_Try it:_ Look for the word "Hello" in the material below. Copy each line that has it.

_Data extracts:_
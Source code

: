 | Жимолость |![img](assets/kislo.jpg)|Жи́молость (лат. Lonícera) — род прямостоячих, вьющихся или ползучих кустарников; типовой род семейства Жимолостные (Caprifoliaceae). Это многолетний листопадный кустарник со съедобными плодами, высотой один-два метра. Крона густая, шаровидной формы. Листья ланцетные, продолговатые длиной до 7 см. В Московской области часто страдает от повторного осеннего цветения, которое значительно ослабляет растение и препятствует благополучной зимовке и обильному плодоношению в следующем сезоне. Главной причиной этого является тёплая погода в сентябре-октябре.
* * *
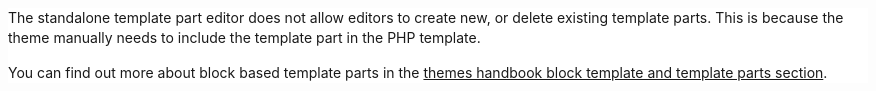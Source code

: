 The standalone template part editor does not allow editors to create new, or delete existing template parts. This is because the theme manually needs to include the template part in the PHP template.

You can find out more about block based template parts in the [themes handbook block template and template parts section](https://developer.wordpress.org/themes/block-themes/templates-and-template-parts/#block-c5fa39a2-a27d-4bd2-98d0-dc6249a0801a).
* * *
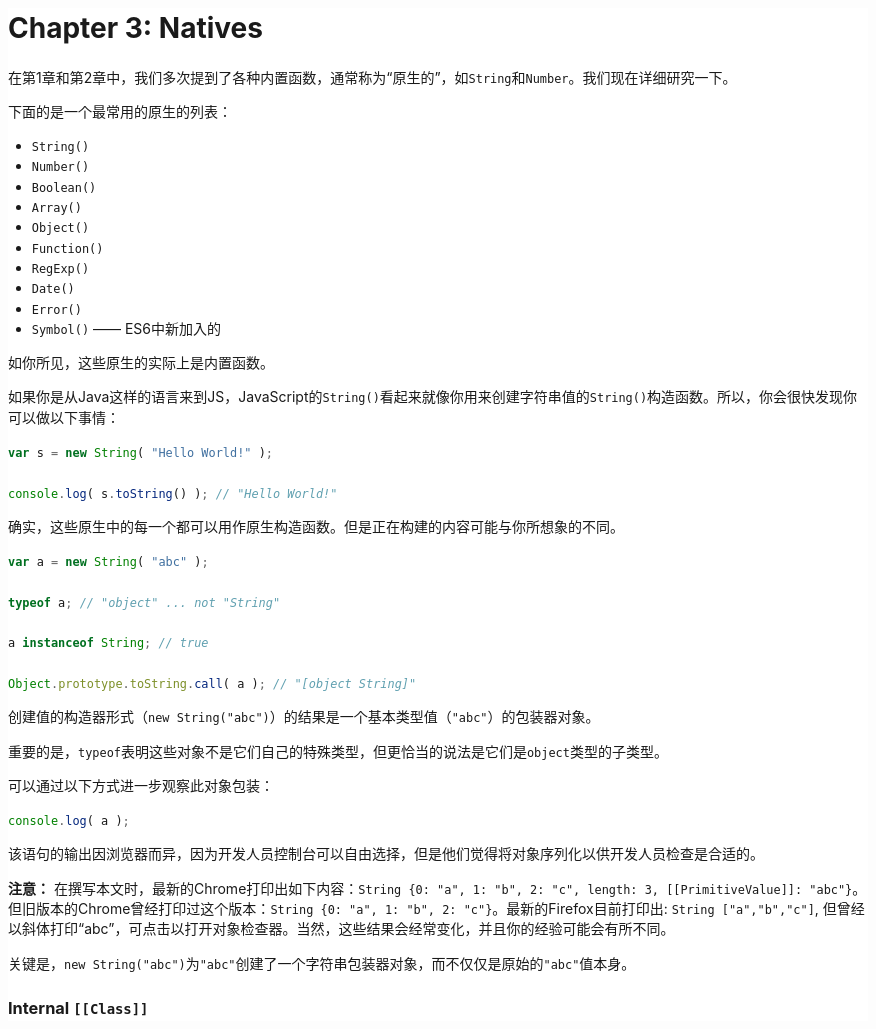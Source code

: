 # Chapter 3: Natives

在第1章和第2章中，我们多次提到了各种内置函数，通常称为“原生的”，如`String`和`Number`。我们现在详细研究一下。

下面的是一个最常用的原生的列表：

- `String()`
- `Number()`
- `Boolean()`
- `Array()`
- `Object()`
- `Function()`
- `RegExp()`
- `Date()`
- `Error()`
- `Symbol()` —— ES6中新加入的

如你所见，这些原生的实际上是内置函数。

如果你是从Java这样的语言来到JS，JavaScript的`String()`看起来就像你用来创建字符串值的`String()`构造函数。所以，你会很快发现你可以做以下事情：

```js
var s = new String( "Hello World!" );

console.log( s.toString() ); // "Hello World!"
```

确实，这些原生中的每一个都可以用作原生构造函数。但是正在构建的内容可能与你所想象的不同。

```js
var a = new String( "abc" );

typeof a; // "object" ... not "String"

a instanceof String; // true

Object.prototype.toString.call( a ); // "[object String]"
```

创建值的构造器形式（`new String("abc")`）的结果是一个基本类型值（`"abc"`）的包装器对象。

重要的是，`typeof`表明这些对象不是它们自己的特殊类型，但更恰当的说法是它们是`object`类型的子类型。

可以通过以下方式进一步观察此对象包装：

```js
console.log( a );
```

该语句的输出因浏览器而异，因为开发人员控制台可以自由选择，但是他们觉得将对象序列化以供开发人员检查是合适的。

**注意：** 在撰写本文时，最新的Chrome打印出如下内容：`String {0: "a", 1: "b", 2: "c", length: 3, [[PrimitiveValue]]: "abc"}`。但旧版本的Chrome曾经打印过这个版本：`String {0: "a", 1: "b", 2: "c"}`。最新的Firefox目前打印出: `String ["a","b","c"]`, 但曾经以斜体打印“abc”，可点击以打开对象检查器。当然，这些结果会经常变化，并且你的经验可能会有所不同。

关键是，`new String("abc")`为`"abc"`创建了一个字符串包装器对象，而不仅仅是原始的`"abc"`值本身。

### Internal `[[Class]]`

_Written answer:_
var s = new String( "Hello World!" );
console.log( s.toString() ); // "Hello World!"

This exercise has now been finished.